(What the task asks): Return the lines of the data below in which the string "useKeyPress" occurs.

(Stored entries):
▬▬▬

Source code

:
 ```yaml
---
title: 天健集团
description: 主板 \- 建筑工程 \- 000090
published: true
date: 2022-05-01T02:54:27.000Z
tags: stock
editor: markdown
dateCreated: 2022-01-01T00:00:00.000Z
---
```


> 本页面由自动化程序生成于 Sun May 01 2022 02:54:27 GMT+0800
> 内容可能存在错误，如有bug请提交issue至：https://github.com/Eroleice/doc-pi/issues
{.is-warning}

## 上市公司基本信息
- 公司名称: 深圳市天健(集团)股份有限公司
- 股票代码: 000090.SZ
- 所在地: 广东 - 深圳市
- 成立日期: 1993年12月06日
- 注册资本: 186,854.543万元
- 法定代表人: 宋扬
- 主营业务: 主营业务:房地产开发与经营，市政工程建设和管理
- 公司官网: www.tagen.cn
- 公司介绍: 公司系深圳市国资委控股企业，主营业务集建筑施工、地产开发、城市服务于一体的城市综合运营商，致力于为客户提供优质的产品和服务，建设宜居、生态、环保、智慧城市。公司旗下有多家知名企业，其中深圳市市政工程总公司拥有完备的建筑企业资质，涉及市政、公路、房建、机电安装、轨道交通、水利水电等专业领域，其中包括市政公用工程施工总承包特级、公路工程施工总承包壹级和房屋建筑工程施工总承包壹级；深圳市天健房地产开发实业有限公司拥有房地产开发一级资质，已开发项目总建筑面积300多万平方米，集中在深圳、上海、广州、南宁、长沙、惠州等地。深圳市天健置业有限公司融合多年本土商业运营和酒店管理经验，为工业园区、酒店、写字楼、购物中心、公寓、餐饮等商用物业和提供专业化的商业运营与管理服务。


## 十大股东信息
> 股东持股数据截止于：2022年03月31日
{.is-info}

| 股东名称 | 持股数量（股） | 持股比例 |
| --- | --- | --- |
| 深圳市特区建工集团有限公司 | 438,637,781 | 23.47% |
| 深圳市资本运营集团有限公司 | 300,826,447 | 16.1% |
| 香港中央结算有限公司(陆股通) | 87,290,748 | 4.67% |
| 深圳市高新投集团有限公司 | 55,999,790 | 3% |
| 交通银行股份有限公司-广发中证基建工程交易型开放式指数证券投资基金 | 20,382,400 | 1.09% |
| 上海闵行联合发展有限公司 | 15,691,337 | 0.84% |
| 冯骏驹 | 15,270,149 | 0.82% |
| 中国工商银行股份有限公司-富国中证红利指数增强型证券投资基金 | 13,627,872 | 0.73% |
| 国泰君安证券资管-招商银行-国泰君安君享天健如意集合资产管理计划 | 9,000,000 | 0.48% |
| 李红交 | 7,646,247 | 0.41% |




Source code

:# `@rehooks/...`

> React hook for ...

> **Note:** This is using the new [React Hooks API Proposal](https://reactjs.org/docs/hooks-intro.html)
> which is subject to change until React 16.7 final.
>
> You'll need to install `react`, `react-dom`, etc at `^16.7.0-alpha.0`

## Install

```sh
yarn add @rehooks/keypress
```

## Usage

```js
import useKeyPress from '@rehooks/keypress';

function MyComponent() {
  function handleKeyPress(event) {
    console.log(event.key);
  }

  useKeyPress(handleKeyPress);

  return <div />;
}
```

▬▬▬

(Your response):
import useKeyPress from '@rehooks/keypress';
  useKeyPress(handleKeyPress);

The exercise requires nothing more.